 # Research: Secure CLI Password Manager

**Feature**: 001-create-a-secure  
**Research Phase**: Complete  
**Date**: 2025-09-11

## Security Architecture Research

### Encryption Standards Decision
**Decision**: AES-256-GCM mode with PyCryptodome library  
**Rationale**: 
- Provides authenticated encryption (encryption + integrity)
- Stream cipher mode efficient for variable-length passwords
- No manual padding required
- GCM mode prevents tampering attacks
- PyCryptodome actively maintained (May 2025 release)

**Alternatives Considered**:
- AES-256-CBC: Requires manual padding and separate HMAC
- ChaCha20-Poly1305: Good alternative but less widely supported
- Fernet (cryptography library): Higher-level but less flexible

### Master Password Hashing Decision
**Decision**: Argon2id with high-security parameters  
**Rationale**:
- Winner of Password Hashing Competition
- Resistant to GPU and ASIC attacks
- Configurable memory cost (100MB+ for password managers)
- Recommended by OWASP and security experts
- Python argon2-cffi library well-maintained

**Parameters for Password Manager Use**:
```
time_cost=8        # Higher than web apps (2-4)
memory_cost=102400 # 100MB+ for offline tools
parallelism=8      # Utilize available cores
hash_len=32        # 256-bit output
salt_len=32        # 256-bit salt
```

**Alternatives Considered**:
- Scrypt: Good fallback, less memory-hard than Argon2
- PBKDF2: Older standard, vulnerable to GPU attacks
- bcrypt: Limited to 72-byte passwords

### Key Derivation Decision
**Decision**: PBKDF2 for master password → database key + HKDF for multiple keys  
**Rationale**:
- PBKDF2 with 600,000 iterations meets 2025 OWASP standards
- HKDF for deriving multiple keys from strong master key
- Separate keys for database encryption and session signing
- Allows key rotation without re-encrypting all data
---
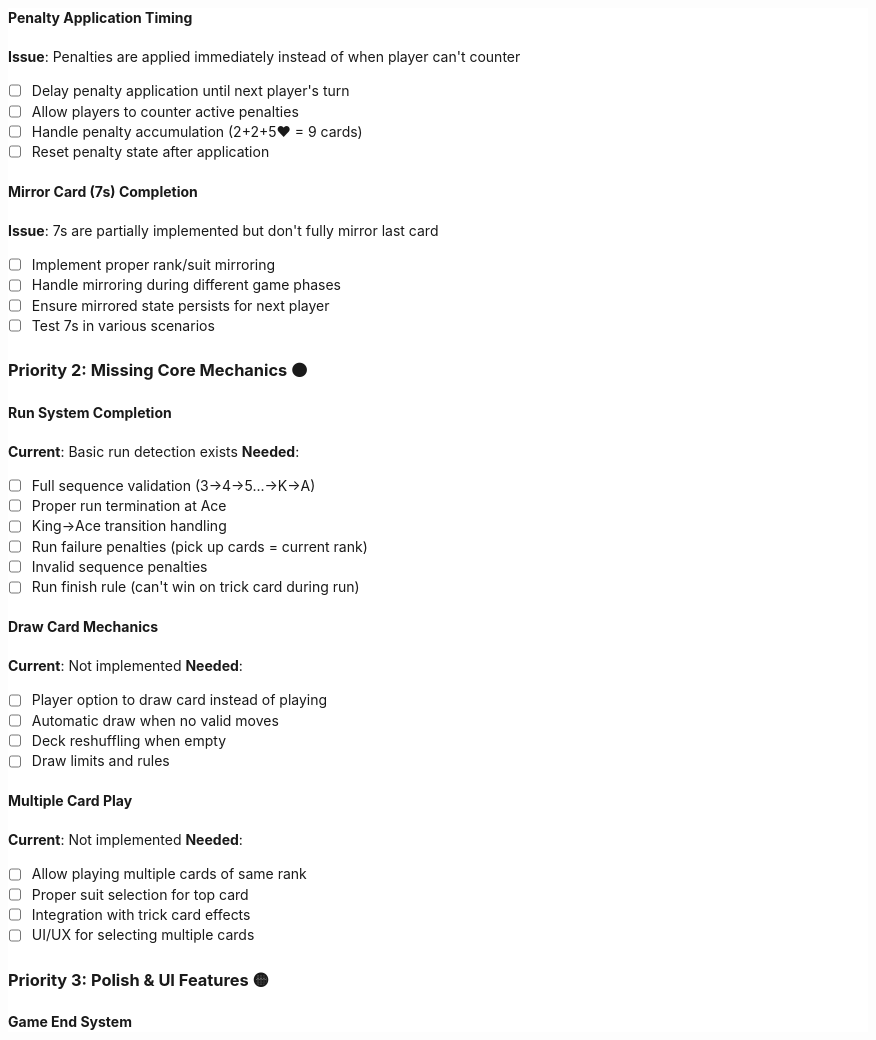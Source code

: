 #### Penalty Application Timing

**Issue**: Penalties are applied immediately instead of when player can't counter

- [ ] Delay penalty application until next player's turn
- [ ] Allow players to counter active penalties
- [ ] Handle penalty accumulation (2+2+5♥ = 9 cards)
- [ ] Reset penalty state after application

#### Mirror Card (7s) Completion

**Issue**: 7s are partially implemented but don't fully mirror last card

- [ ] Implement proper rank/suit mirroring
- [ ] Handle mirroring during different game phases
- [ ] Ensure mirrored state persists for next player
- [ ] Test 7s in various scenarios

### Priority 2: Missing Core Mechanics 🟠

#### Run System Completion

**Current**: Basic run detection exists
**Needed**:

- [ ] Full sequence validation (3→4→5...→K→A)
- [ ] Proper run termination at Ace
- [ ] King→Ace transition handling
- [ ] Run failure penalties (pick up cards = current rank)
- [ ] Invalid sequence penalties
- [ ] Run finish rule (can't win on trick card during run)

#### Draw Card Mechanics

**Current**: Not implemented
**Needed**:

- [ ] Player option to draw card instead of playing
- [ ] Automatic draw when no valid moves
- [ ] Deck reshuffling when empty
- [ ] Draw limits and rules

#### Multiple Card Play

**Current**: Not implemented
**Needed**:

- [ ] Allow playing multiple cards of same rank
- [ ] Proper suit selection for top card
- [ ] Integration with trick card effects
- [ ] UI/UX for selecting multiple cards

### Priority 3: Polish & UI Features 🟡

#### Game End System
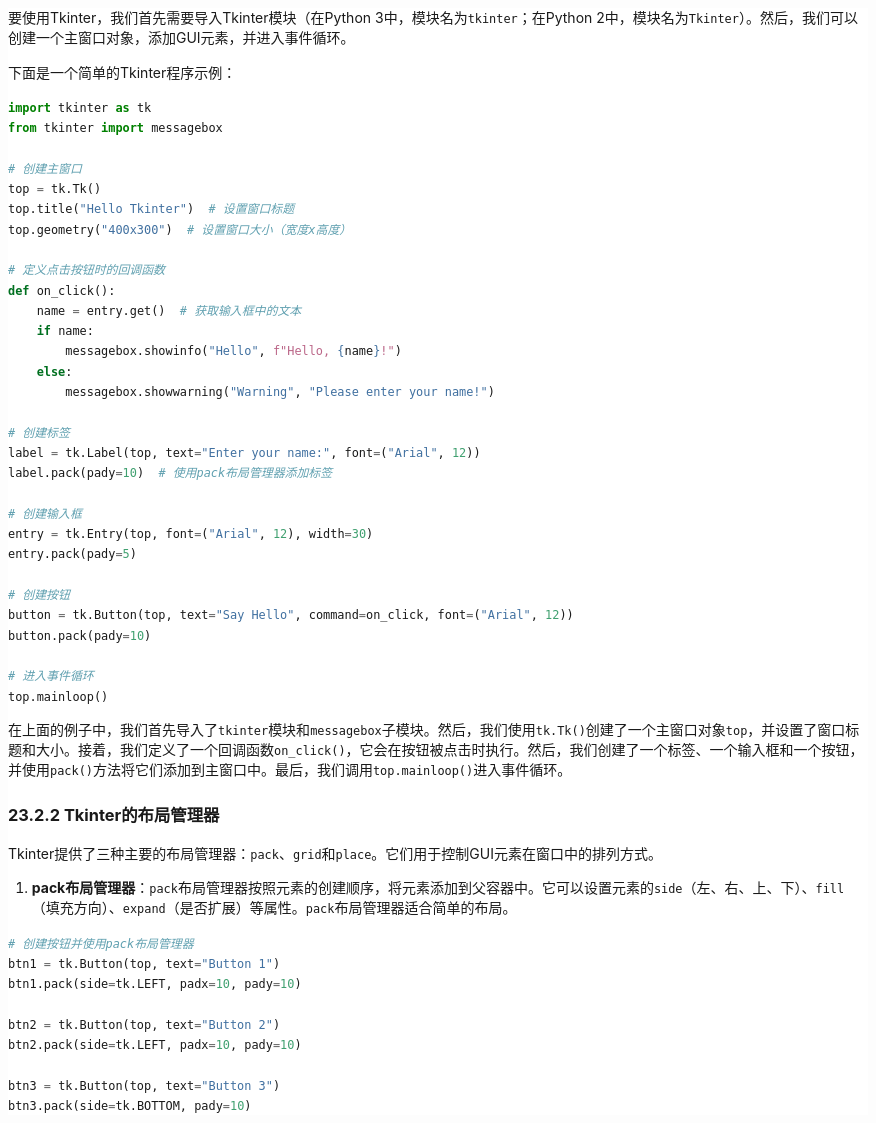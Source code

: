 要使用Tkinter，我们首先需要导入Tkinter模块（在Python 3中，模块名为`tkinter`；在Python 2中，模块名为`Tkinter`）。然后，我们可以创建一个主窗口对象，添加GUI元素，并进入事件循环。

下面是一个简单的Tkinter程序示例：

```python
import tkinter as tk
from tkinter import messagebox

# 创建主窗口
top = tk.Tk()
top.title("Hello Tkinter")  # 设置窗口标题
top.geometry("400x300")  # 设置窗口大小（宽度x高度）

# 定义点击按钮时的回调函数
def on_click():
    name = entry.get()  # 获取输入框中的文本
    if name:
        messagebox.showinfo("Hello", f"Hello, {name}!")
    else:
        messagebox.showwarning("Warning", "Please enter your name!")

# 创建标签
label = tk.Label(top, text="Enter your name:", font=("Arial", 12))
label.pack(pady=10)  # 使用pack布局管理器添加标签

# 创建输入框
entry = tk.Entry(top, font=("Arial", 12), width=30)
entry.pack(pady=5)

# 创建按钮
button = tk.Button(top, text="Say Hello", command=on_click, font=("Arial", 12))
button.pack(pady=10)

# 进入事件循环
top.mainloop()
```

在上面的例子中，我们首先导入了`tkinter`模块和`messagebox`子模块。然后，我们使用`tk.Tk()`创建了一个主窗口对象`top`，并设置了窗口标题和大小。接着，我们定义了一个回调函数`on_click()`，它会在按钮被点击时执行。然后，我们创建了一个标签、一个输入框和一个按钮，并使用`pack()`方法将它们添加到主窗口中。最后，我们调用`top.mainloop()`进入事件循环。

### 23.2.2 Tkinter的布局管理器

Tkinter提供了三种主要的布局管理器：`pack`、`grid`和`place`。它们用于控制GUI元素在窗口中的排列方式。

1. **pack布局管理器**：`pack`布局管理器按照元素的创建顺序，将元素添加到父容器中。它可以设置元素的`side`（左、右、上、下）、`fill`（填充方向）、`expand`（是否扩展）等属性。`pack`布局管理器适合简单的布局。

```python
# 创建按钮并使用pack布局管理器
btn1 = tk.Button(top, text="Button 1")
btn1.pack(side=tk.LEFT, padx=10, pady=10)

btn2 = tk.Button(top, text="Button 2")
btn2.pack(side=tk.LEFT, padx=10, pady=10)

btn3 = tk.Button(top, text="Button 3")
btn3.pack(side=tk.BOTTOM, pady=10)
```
---
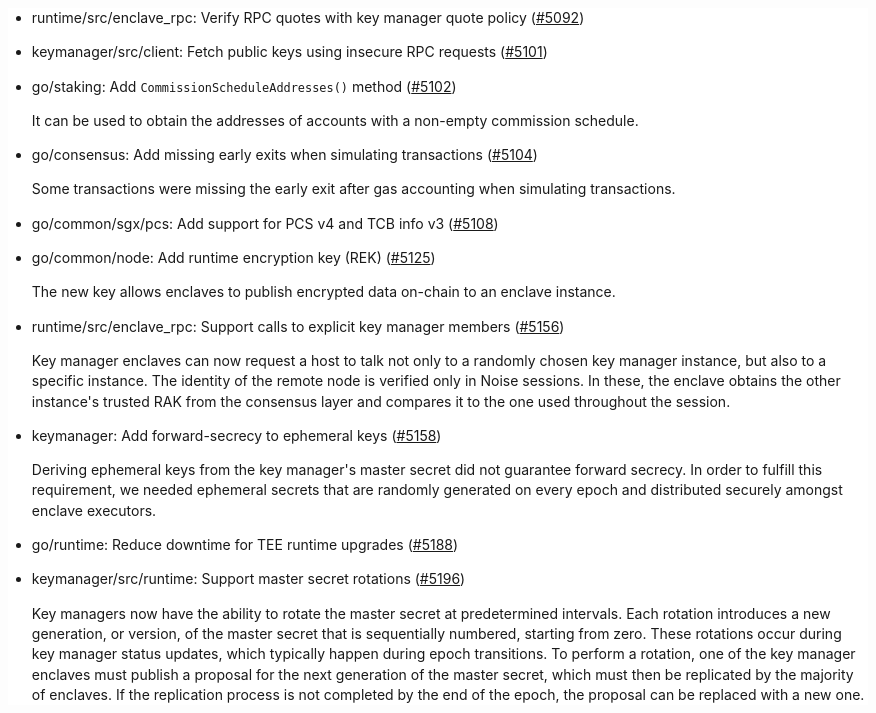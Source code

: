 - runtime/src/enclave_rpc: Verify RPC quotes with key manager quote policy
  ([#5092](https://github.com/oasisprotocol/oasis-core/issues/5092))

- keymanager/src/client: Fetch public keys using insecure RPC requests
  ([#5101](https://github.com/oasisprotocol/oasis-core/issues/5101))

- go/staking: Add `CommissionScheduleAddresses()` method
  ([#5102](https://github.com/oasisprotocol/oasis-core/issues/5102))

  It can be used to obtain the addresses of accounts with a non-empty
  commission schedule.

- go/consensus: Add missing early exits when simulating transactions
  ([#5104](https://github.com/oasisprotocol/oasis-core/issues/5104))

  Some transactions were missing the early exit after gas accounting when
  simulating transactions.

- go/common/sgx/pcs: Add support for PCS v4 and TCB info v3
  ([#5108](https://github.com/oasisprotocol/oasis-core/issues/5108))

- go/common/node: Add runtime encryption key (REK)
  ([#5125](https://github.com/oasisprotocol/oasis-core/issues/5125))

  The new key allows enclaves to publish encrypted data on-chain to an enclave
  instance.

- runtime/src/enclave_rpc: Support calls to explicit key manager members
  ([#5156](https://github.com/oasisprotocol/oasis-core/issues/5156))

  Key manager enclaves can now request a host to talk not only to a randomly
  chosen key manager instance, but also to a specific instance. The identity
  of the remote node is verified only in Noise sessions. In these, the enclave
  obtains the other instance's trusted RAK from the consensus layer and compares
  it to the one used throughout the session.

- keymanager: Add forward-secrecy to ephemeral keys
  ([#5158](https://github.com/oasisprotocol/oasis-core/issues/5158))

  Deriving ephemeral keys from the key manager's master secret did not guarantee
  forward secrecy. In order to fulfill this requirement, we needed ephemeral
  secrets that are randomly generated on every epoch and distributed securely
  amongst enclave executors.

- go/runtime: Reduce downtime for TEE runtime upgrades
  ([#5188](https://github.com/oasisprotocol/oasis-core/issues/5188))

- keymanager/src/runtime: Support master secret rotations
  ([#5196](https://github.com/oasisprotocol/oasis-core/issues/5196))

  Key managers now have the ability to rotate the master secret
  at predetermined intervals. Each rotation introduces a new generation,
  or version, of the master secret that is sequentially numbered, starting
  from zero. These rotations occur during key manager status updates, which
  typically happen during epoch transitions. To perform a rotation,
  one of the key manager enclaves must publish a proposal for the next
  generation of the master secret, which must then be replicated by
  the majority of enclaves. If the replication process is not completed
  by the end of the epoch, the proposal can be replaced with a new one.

» GOAL OF THE EXERCISE: What is needed is a verbatim copy of every line in the records above from the one containing "# Research: Secure CLI Password Manager" down to the one containing "- GCM mode prevents tampering attacks", both included, and nothing more.

» OUTPUT FOR THIS TASK:
 # Research: Secure CLI Password Manager

**Feature**: 001-create-a-secure  
**Research Phase**: Complete  
**Date**: 2025-09-11

## Security Architecture Research

### Encryption Standards Decision
**Decision**: AES-256-GCM mode with PyCryptodome library  
**Rationale**: 
- Provides authenticated encryption (encryption + integrity)
- Stream cipher mode efficient for variable-length passwords
- No manual padding required
- GCM mode prevents tampering attacks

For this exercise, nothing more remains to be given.